From 6e53ed5d1bf40a17e7c9257f38169c8d15283e72 Mon Sep 17 00:00:00 2001
From: Andreas Tsouchlos <an.tsouchlos@gmail.com>
Date: Sun, 3 May 2026 04:00:05 +0200
Subject: [PATCH] Complete results chapter text

---
 src/thesis/chapters/4_decoding_under_dems.tex | 142 +++++++++++++++++-
 1 file changed, 140 insertions(+), 2 deletions(-)

diff --git a/src/thesis/chapters/4_decoding_under_dems.tex b/src/thesis/chapters/4_decoding_under_dems.tex
index a7fdcf9..58eb116 100644
--- a/src/thesis/chapters/4_decoding_under_dems.tex
+++ b/src/thesis/chapters/4_decoding_under_dems.tex
@@ -2035,6 +2035,9 @@ For the underlying \ac{bp} step we use the \ac{spa} variant rather
 than the min-sum approximation employed in
 \Cref{subsec:Belief Propagation}, since this made the implementation
 of the guided decimation more straightforward.
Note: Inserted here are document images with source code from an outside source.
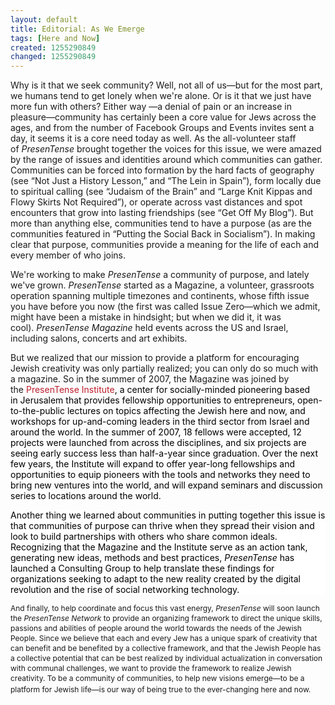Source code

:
 ```yaml
---
layout: default
title: Editorial: As We Emerge
tags: [Here and Now]
created: 1255290849
changed: 1255290849
---
```

<p><span class="Apple-style-span" style="font-size: 12px; line-height: 16px; ">
<p style="margin-top: 0px; margin-right: 0px; margin-bottom: 1em; margin-left: 0px; ">Why is it that we seek community? Well, not all of us&mdash;but for the most part, we humans tend to get lonely when we're alone. Or is it that we just have more fun with others? Either way &mdash;a denial of pain or an increase in pleasure&mdash;community has certainly been a core value for Jews across the ages, and from the number of Facebook Groups and Events invites sent a day, it seems it is a core need today as well.&nbsp;As the all-volunteer staff of&nbsp;<em>PresenTense</em>&nbsp;brought together the voices for this issue, we were amazed by the range of issues and identities around which communities can gather. Communities can be forced into formation by the hard facts of geography (see &ldquo;Not Just a History Lesson,&rdquo; and &ldquo;The Lein in Spain&rdquo;), form locally due to spiritual calling (see &ldquo;Judaism of the Brain&rdquo; and &ldquo;Large Knit Kippas and Flowy Skirts Not Required&rdquo;), or operate across vast distances and spot encounters that grow into lasting friendships (see &ldquo;Get Off My Blog&rdquo;). But more than anything else, communities tend to have a purpose (as are the communities featured in &ldquo;Putting the Social Back in Socialism&rdquo;). In making clear that purpose, communities provide a meaning for the life of each and every member of who joins.</p>
<p style="margin-top: 0px; margin-right: 0px; margin-bottom: 1em; margin-left: 0px; ">We're working to make&nbsp;<em>PresenTense</em>&nbsp;a community of purpose, and lately we've grown.&nbsp;<em>PresenTense</em>&nbsp;started as a Magazine, a volunteer, grassroots operation spanning multiple timezones and continents, whose fifth issue you have before you now (the first was called Issue Zero&mdash;which we admit, might have been a mistake in hindsight; but when we did it, it was cool).&nbsp;<em>PresenTense Magazine</em>&nbsp;held events across the&nbsp;<st1:country-region w:st="on">US</st1:country-region>&nbsp;and&nbsp;<st1:country-region w:st="on"><st1:place w:st="on">Israel</st1:place></st1:country-region>, including salons, concerts and art exhibits.</p>
<p style="margin-top: 0px; margin-right: 0px; margin-bottom: 1em; margin-left: 0px; ">But we realized that our mission to provide a platform for encouraging Jewish creativity was only partially realized; you can only do so much with a magazine. So in the summer of 2007, the Magazine was joined by the&nbsp;<a href="http://www.creativezionism.com/" style="color: rgb(190, 30, 45); text-decoration: none; ">PresenTense Institute</a><span style="color: black; ">, a center for socially-minded pioneering based in&nbsp;<st1:city w:st="on">Jerusalem</st1:city>&nbsp;that provides fellowship opportunities to entrepreneurs, open-to-the-public lectures on topics affecting the Jewish here and now, and workshops for up-and-coming leaders in the third sector from&nbsp;<st1:place w:st="on"><st1:country-region w:st="on">Israel</st1:country-region></st1:place>&nbsp;and around the world. In the summer of 2007, 18 fellows were accepted, 12 projects were launched from across the disciplines, and six projects are seeing early success less than half-a-year since graduation. Over the next few years, the Institute will expand to offer year-long fellowships and opportunities to equip pioneers with the tools and networks they need to bring new ventures into the world, and will expand seminars and discussion series to locations around the world.<o:p></o:p></span></p>
<p style="margin-top: 0px; margin-right: 0px; margin-bottom: 1em; margin-left: 0px; background-image: none; background-repeat: repeat; background-attachment: scroll; -webkit-background-clip: initial; -webkit-background-origin: initial; background-color: white; background-position: 0% 50%; "><span style="color: black; ">Another thing we learned about communities in putting together this issue is that communities of purpose can thrive when they spread their vision and look to build partnerships with others who share common ideals. Recognizing that the Magazine and the Institute serve as an action tank, generating new ideas, methods and best practices,&nbsp;<em>PresenTense</em>&nbsp;has launched a Consulting Group to help translate these findings for organizations seeking to adapt to the new reality created by the digital revolution and the rise of social networking technology.</span></p>
</span></p>
<p><span class="Apple-style-span" style="font-size: 12px; line-height: 16px; ">And finally, to help coordinate and focus this vast energy,<em>&nbsp;PresenTense</em>&nbsp;will soon launch the&nbsp;<em>PresenTense Network</em>&nbsp;to provide an organizing framework to direct the unique skills, passions and abilities of people around the world towards the needs of the Jewish People. Since we believe that each and every Jew has a unique spark of creativity that can benefit and be benefited by a collective framework, and that the Jewish People has a collective potential that can be best realized by individual actualization in conversation with communal challenges, we want to provide the framework to realize Jewish creativity. To be a community of communities, to help new visions emerge&mdash;to be a platform for Jewish life&mdash;is our way of being true to the ever-changing here and now.</span>&nbsp;</p>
+Furthermore, we set $T=1$, as this eases the
+computational requirements and \cite{yao_belief_2024} showed that most of
+the gain can be achieved even for low values of $T$.
 
 \begin{figure}[t]
     \centering
@@ -2518,8 +2521,8 @@ iterations can change the outcome, which is why each cold-start curve
 reaches a flat plateau.
 
 The warm-start curves exhibit the same two regimes, but with the
-opposite outcome in the second one, which is exactly what the
-hypothesis from the previous paragraph predicts.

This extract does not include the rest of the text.